**Your instructions**
Among the entries, which lines carry the string "image"? Copy every one.

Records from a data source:
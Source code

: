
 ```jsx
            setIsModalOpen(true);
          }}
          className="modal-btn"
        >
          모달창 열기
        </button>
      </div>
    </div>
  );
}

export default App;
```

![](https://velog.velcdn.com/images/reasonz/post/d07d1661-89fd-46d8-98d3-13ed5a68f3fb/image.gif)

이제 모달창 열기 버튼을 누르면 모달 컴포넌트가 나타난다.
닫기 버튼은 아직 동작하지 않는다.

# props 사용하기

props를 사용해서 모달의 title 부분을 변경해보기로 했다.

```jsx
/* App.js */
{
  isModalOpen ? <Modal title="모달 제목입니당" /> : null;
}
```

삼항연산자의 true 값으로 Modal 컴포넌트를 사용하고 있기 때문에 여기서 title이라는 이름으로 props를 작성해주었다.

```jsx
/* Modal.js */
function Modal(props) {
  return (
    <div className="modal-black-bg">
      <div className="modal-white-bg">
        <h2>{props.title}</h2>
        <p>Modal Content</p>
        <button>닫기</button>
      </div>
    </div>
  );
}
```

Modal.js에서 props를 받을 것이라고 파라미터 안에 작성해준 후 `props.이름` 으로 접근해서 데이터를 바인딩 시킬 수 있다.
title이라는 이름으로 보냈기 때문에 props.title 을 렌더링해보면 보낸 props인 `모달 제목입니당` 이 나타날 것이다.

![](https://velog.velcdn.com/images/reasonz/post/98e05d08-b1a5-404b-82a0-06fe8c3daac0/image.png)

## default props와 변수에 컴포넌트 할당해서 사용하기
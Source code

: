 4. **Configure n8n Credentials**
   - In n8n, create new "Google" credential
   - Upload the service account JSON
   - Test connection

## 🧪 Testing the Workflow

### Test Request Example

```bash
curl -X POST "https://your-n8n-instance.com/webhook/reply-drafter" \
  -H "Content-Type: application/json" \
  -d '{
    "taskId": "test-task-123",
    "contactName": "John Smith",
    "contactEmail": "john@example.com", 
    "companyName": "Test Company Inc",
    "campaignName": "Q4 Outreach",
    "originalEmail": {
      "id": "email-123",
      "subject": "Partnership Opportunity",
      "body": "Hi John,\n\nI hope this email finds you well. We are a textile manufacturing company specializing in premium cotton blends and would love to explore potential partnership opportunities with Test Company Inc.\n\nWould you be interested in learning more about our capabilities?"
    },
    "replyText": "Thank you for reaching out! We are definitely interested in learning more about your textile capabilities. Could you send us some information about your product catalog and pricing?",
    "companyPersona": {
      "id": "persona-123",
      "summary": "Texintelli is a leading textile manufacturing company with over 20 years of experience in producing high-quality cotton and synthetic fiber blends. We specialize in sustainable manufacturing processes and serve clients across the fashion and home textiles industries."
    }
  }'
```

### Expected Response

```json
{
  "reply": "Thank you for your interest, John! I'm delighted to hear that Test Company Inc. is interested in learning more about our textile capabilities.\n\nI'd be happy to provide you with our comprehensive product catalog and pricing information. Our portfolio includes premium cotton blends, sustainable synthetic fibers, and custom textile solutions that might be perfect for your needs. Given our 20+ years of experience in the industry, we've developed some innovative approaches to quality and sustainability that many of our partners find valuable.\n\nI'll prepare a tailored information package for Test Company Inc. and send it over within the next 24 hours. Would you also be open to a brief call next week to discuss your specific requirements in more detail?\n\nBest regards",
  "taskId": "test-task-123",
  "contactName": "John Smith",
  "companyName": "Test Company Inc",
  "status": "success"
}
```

**The completed task**
![](https://velog.velcdn.com/images/reasonz/post/d07d1661-89fd-46d8-98d3-13ed5a68f3fb/image.gif)
![](https://velog.velcdn.com/images/reasonz/post/98e05d08-b1a5-404b-82a0-06fe8c3daac0/image.png)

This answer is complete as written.